Stored data:
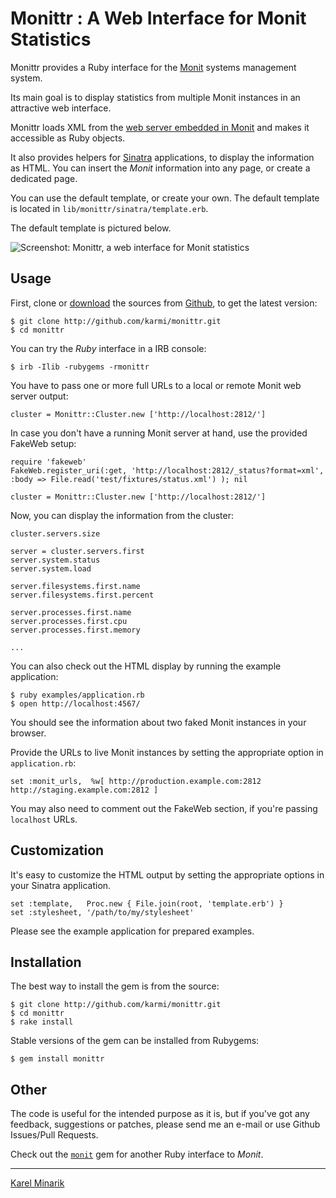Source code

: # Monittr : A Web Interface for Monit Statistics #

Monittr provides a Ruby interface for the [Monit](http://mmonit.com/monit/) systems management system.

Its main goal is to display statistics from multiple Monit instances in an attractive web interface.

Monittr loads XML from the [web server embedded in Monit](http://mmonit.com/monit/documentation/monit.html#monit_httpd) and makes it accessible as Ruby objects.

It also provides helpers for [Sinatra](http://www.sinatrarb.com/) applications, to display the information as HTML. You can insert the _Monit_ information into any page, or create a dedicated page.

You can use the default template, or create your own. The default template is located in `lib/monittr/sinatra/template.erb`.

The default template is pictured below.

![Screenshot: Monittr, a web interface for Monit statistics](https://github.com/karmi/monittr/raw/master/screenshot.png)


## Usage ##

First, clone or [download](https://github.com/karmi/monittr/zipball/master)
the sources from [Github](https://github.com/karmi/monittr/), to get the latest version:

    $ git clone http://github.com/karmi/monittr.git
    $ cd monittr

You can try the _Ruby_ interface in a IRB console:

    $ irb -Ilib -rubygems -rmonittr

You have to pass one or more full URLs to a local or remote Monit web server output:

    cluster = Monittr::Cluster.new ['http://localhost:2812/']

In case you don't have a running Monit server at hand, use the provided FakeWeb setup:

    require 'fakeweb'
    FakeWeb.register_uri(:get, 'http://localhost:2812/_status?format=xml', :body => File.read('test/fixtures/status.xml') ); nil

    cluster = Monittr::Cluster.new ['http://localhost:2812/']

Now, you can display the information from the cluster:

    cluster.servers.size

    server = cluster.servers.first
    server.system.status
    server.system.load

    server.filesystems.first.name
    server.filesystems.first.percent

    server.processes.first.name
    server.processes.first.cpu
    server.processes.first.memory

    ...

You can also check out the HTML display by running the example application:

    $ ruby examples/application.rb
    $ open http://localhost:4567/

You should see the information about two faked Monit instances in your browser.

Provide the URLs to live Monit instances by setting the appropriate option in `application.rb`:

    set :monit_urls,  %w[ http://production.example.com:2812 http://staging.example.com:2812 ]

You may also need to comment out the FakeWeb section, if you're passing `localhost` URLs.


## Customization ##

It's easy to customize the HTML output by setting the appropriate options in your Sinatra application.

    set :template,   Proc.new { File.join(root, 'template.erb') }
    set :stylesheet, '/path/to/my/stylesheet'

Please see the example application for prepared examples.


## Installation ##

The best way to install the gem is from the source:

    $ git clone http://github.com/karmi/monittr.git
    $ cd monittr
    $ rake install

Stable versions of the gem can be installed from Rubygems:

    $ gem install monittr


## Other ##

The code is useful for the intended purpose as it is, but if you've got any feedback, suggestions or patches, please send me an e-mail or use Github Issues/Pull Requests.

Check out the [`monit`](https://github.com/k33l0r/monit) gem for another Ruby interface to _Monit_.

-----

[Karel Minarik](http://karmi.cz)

YOUR OBJECTIVE – Look over the records above and copy each line that includes the string "status".

COMPLETED TASK –
    FakeWeb.register_uri(:get, 'http://localhost:2812/_status?format=xml', :body => File.read('test/fixtures/status.xml') ); nil
    server.system.status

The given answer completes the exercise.